- [Task requirements]
Print out each entry below exactly; do not carry over any image.

- [Records for the task]
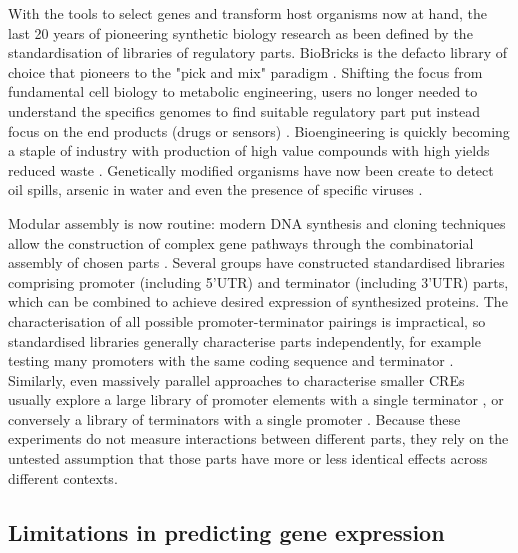 \documentclass{SBCbookchapter}
\begin{document}
With the tools to select genes and transform host organisms now at hand, the last 20 years of pioneering synthetic biology research as been defined by the standardisation of libraries of regulatory parts. 
BioBricks is the defacto library of choice that pioneers to the "pick and mix" paradigm \cite{Knight2003}.
Shifting the focus from fundamental cell biology to metabolic engineering, users no longer needed to understand the specifics genomes to find suitable regulatory part put instead focus on the end products (drugs or sensors) . 
Bioengineering is quickly becoming a staple of industry with production of high value compounds with high yields reduced waste \cite{Krivoruchko2015}.
Genetically modified organisms have now been create to detect oil spills, arsenic in water and even the presence of specific viruses \cite{Wan2019,Willardson1998,Tancharoen2019}.

Modular assembly is now routine: modern DNA synthesis and cloning techniques allow the construction of complex gene pathways through the combinatorial assembly of chosen parts \cite{Curran2013,Lee2015,Garcia2018,Andreou2018}.
Several groups have constructed standardised libraries comprising promoter (including 5’UTR) and terminator (including 3’UTR) parts, which can be combined to achieve desired expression of synthesized proteins.
The characterisation of all possible promoter-terminator pairings is impractical, so standardised libraries generally characterise parts independently, for example testing many promoters with the same coding sequence and terminator \cite{Lee2015}.
Similarly, even massively parallel approaches to characterise smaller CREs usually explore a large library of promoter elements with a single terminator \cite{Sharon2012}, or conversely a library of terminators with a single promoter \cite{Shalem2015}. 
Because these experiments do not measure interactions between different parts, they rely on the untested assumption that those parts have more or less identical effects across different contexts.

\subsection{Limitations in predicting gene expression}
\end{document}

- [Response below]
 \documentclass{SBCbookchapter}
\begin{document}
With the tools to select genes and transform host organisms now at hand, the last 20 years of pioneering synthetic biology research as been defined by the standardisation of libraries of regulatory parts. 
BioBricks is the defacto library of choice that pioneers to the "pick and mix" paradigm \cite{Knight2003}.
Shifting the focus from fundamental cell biology to metabolic engineering, users no longer needed to understand the specifics genomes to find suitable regulatory part put instead focus on the end products (drugs or sensors) . 
Bioengineering is quickly becoming a staple of industry with production of high value compounds with high yields reduced waste \cite{Krivoruchko2015}.
Genetically modified organisms have now been create to detect oil spills, arsenic in water and even the presence of specific viruses \cite{Wan2019,Willardson1998,Tancharoen2019}.

Modular assembly is now routine: modern DNA synthesis and cloning techniques allow the construction of complex gene pathways through the combinatorial assembly of chosen parts \cite{Curran2013,Lee2015,Garcia2018,Andreou2018}.
Several groups have constructed standardised libraries comprising promoter (including 5’UTR) and terminator (including 3’UTR) parts, which can be combined to achieve desired expression of synthesized proteins.
The characterisation of all possible promoter-terminator pairings is impractical, so standardised libraries generally characterise parts independently, for example testing many promoters with the same coding sequence and terminator \cite{Lee2015}.
Similarly, even massively parallel approaches to characterise smaller CREs usually explore a large library of promoter elements with a single terminator \cite{Sharon2012}, or conversely a library of terminators with a single promoter \cite{Shalem2015}. 
Because these experiments do not measure interactions between different parts, they rely on the untested assumption that those parts have more or less identical effects across different contexts.

\subsection{Limitations in predicting gene expression}
\end{document}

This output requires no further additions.